■ ACTIVITY:
Show each line of the records below where the word "imports" occurs.

Pictures paired with source code:
"""
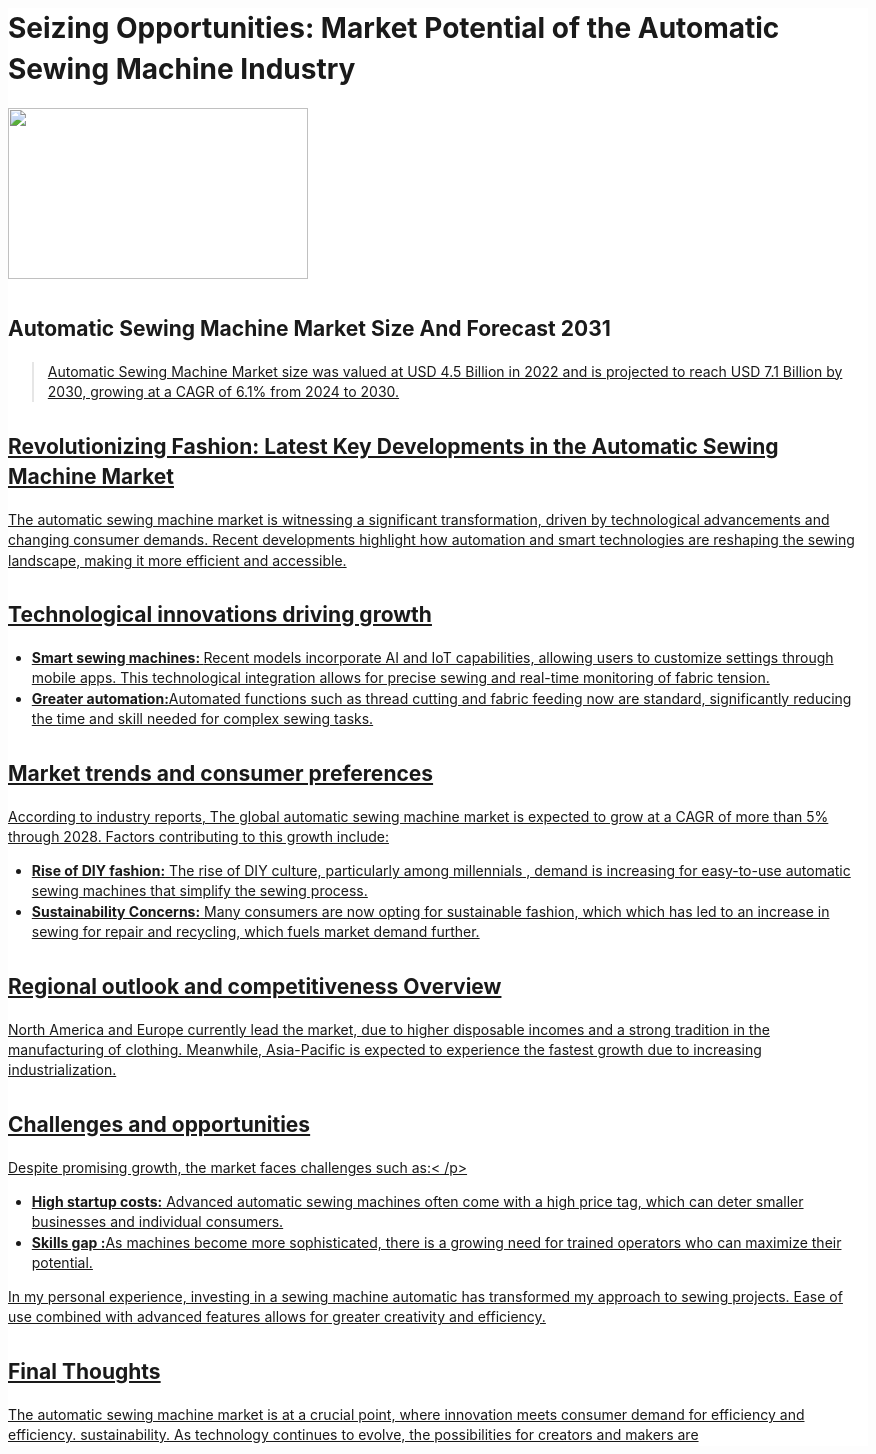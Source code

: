<h1>Seizing Opportunities: Market Potential of the Automatic Sewing Machine Industry</h1><img src="https://ffe5etoiles.com/wp-content/uploads/2025/01/MST7-300x171.png" alt="" width="300" height="171" class="aligncenter size-medium wp-image-105565" /><h2>Automatic Sewing Machine Market Size And Forecast 2031</h2><blockquote><p><p><a href="https://www.verifiedmarketreports.com/download-sample/?rid=520198&utm_source=Github&utm_medium=364" target="_blank">Automatic Sewing Machine Market size was valued at USD 4.5 Billion in 2022 and is projected to reach USD 7.1 Billion by 2030, growing at a CAGR of 6.1% from 2024 to 2030.</strong></span></p></p></blockquote><h2>Revolutionizing Fashion: Latest Key Developments in the Automatic Sewing Machine Market</h2><p>The automatic sewing machine market is witnessing a significant transformation, driven by technological advancements and changing consumer demands. Recent developments highlight how automation and smart technologies are reshaping the sewing landscape, making it more efficient and accessible.</p><h2>Technological innovations driving growth</h2><ul><li><strong >Smart sewing machines: </strong> Recent models incorporate AI and IoT capabilities, allowing users to customize settings through mobile apps. This technological integration allows for precise sewing and real-time monitoring of fabric tension.</li><li><strong>Greater automation:</strong>Automated functions such as thread cutting and fabric feeding now are standard, significantly reducing the time and skill needed for complex sewing tasks. </li></ul><h2>Market trends and consumer preferences</h2><p>According to industry reports, The global automatic sewing machine market is expected to grow at a CAGR of more than 5% through 2028. Factors contributing to this growth include:</p><ul><li><strong>Rise of DIY fashion:</strong> The rise of DIY culture, particularly among millennials , demand is increasing for easy-to-use automatic sewing machines that simplify the sewing process.</li><li><strong>Sustainability Concerns:</strong> Many consumers are now opting for sustainable fashion, which which has led to an increase in sewing for repair and recycling, which fuels market demand further. </li> </ul><h2>Regional outlook and competitiveness Overview</h2><p>North America and Europe currently lead the market, due to higher disposable incomes and a strong tradition in the manufacturing of clothing. Meanwhile, Asia-Pacific is expected to experience the fastest growth due to increasing industrialization.</p><h2>Challenges and opportunities</h2><p>Despite promising growth, the market faces challenges such as:< /p> <ul><li><strong>High startup costs:</strong> Advanced automatic sewing machines often come with a high price tag, which can deter smaller businesses and individual consumers.</li ><li><strong>Skills gap :</strong>As machines become more sophisticated, there is a growing need for trained operators who can maximize their potential.</li></ul><p>In my personal experience, investing in a sewing machine automatic has transformed my approach to sewing projects. Ease of use combined with advanced features allows for greater creativity and efficiency.</p><h2>Final Thoughts</h2><p>The automatic sewing machine market is at a crucial point, where innovation meets consumer demand for efficiency and efficiency. sustainability. As technology continues to evolve, the possibilities for creators and makers are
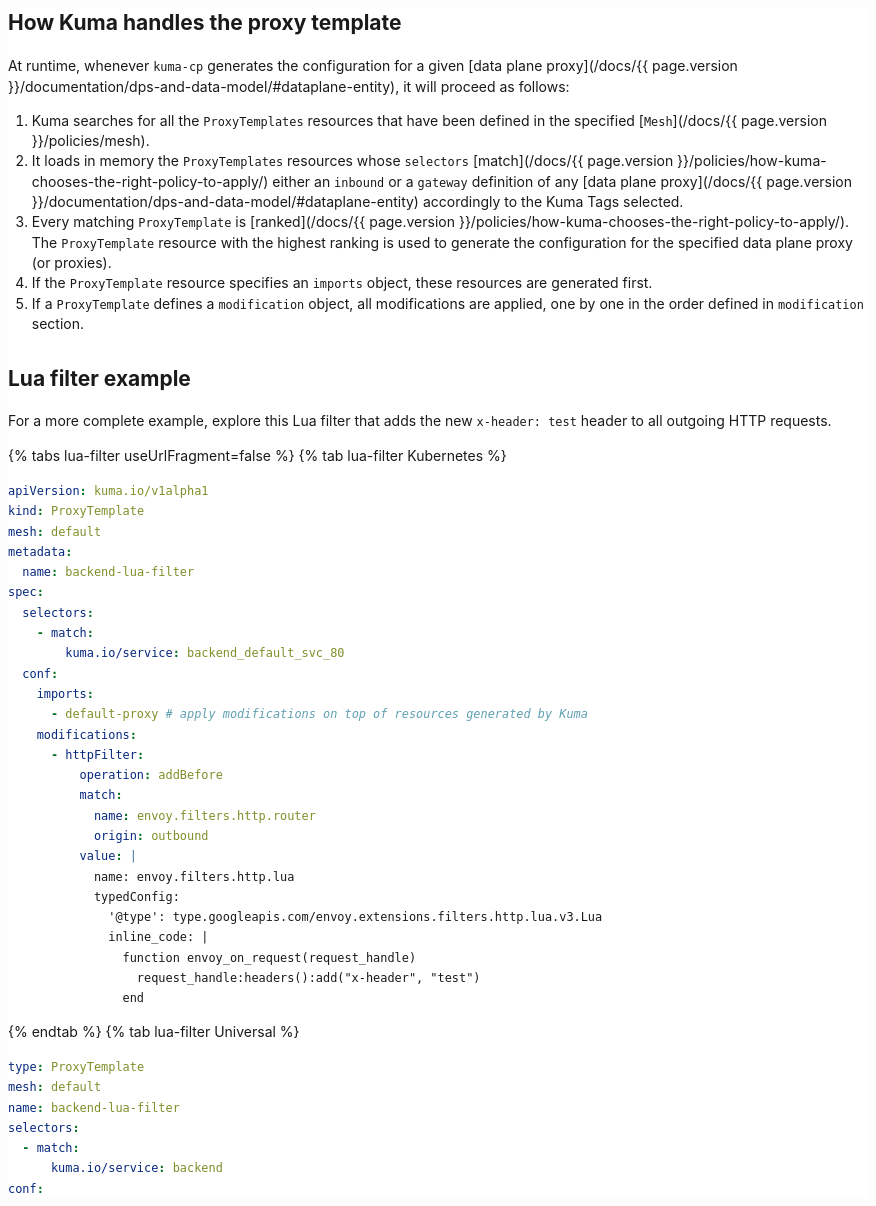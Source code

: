 ## How Kuma handles the proxy template

At runtime, whenever `kuma-cp` generates the configuration for a given [data plane proxy](/docs/{{ page.version }}/documentation/dps-and-data-model/#dataplane-entity), it will proceed as follows:

1. Kuma searches for all the `ProxyTemplates` resources that have been defined in the specified [`Mesh`](/docs/{{ page.version }}/policies/mesh).
2. It loads in memory the `ProxyTemplates` resources whose `selectors` [match](/docs/{{ page.version }}/policies/how-kuma-chooses-the-right-policy-to-apply/) either an `inbound` or a `gateway` definition of any [data plane proxy](/docs/{{ page.version }}/documentation/dps-and-data-model/#dataplane-entity) accordingly to the Kuma Tags selected.
3. Every matching `ProxyTemplate` is [ranked](/docs/{{ page.version }}/policies/how-kuma-chooses-the-right-policy-to-apply/). The `ProxyTemplate` resource with the highest ranking is used to generate the configuration for the specified data plane proxy (or proxies).
4. If the `ProxyTemplate` resource specifies an `imports` object, these resources are generated first.
5. If a `ProxyTemplate` defines a `modification` object, all modifications are applied, one by one in the order defined in `modification` section.

## Lua filter example

For a more complete example, explore this Lua filter that adds the new `x-header: test` header to all outgoing HTTP requests. 

{% tabs lua-filter useUrlFragment=false %}
{% tab lua-filter Kubernetes %}
```yaml
apiVersion: kuma.io/v1alpha1
kind: ProxyTemplate
mesh: default
metadata:
  name: backend-lua-filter
spec:
  selectors:
    - match:
        kuma.io/service: backend_default_svc_80
  conf:
    imports:
      - default-proxy # apply modifications on top of resources generated by Kuma
    modifications:
      - httpFilter:
          operation: addBefore
          match:
            name: envoy.filters.http.router
            origin: outbound
          value: |
            name: envoy.filters.http.lua
            typedConfig:
              '@type': type.googleapis.com/envoy.extensions.filters.http.lua.v3.Lua
              inline_code: |
                function envoy_on_request(request_handle)
                  request_handle:headers():add("x-header", "test")
                end
```
{% endtab %}
{% tab lua-filter Universal %}
```yaml
type: ProxyTemplate
mesh: default
name: backend-lua-filter
selectors:
  - match:
      kuma.io/service: backend
conf:
```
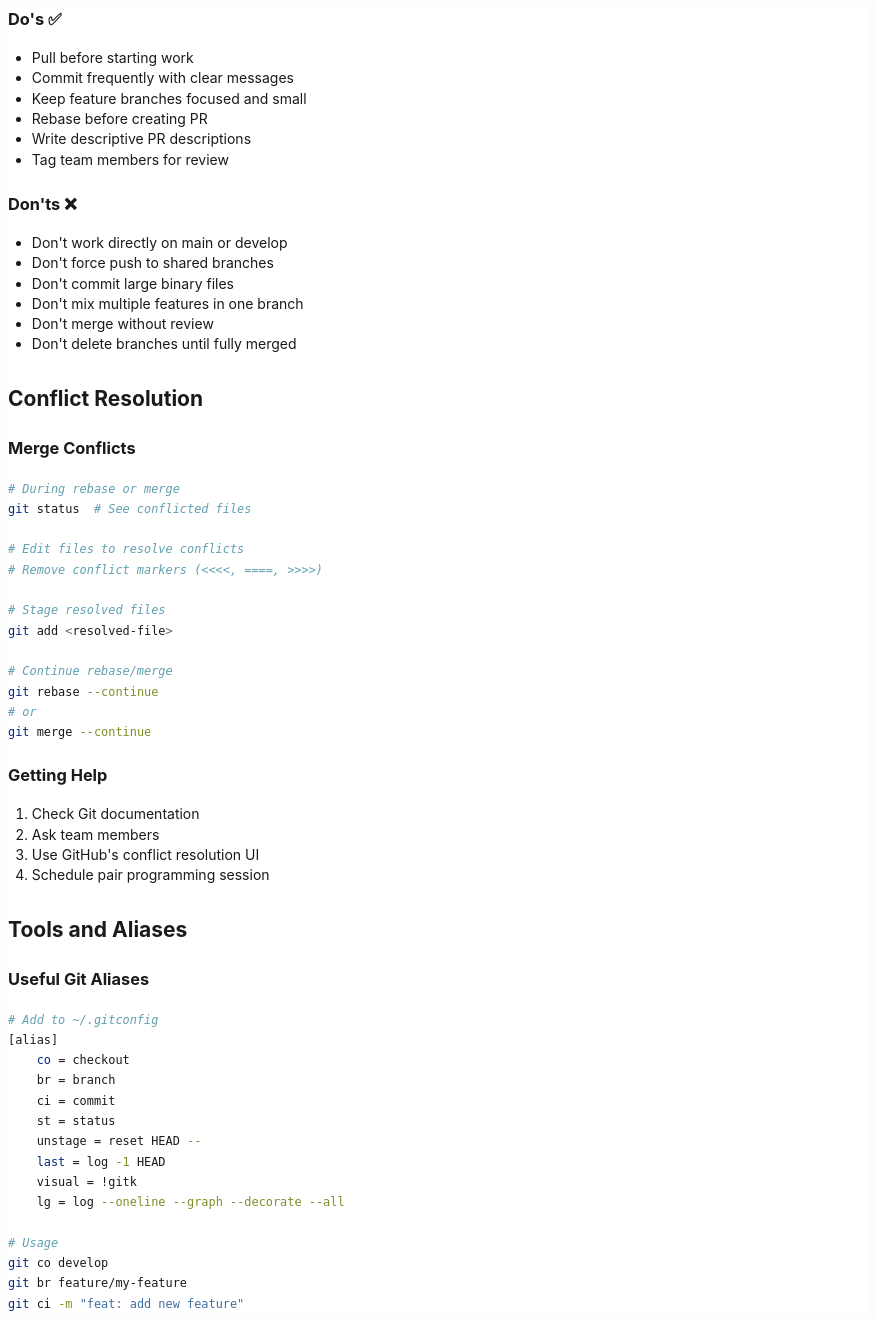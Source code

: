### Do's ✅
- Pull before starting work
- Commit frequently with clear messages
- Keep feature branches focused and small
- Rebase before creating PR
- Write descriptive PR descriptions
- Tag team members for review

### Don'ts ❌
- Don't work directly on main or develop
- Don't force push to shared branches
- Don't commit large binary files
- Don't mix multiple features in one branch
- Don't merge without review
- Don't delete branches until fully merged

## Conflict Resolution

### Merge Conflicts
```bash
# During rebase or merge
git status  # See conflicted files

# Edit files to resolve conflicts
# Remove conflict markers (<<<<, ====, >>>>)

# Stage resolved files
git add <resolved-file>

# Continue rebase/merge
git rebase --continue
# or
git merge --continue
```

### Getting Help
1. Check Git documentation
2. Ask team members
3. Use GitHub's conflict resolution UI
4. Schedule pair programming session

## Tools and Aliases

### Useful Git Aliases
```bash
# Add to ~/.gitconfig
[alias]
    co = checkout
    br = branch
    ci = commit
    st = status
    unstage = reset HEAD --
    last = log -1 HEAD
    visual = !gitk
    lg = log --oneline --graph --decorate --all
    
# Usage
git co develop
git br feature/my-feature
git ci -m "feat: add new feature"
```
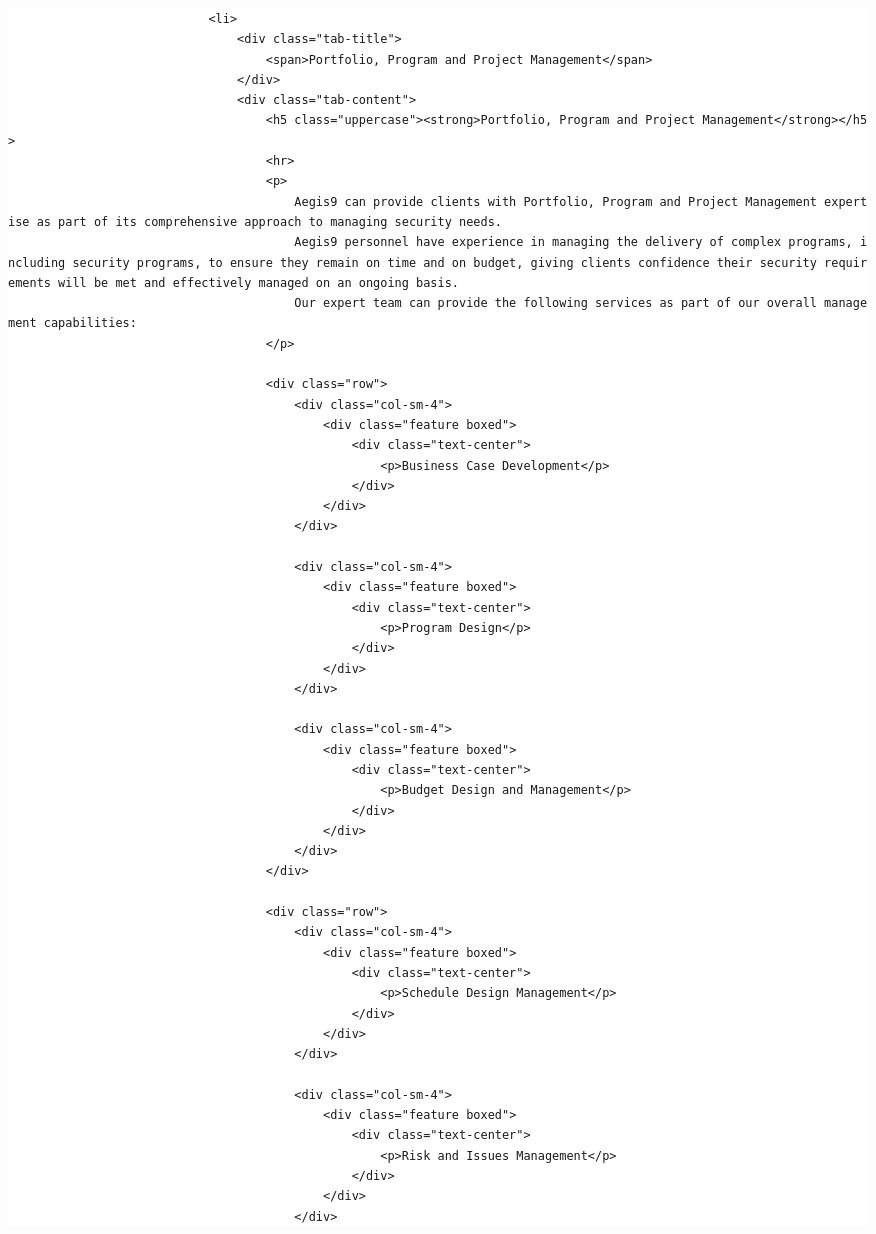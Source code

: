 								<li>
									<div class="tab-title">
										<span>Portfolio, Program and Project Management</span>
									</div>
									<div class="tab-content">
										<h5 class="uppercase"><strong>Portfolio, Program and Project Management</strong></h5>
										<hr>
										<p>
											Aegis9 can provide clients with Portfolio, Program and Project Management expertise as part of its comprehensive approach to managing security needs.
											Aegis9 personnel have experience in managing the delivery of complex programs, including security programs, to ensure they remain on time and on budget, giving clients confidence their security requirements will be met and effectively managed on an ongoing basis.
											Our expert team can provide the following services as part of our overall management capabilities:
										</p>

										<div class="row">
											<div class="col-sm-4">
												<div class="feature boxed">
													<div class="text-center">
														<p>Business Case Development</p>
													</div>
												</div>
											</div>

											<div class="col-sm-4">
												<div class="feature boxed">
													<div class="text-center">
														<p>Program Design</p>
													</div>
												</div>
											</div>

											<div class="col-sm-4">
												<div class="feature boxed">
													<div class="text-center">
														<p>Budget Design and Management</p>
													</div>
												</div>
											</div>
										</div>

										<div class="row">
											<div class="col-sm-4">
												<div class="feature boxed">
													<div class="text-center">
														<p>Schedule Design Management</p>
													</div>
												</div>
											</div>

											<div class="col-sm-4">
												<div class="feature boxed">
													<div class="text-center">
														<p>Risk and Issues Management</p>
													</div>
												</div>
											</div>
"""
■ WORKED SOLUTION:
4. If the `ProxyTemplate` resource specifies an `imports` object, these resources are generated first.
    imports:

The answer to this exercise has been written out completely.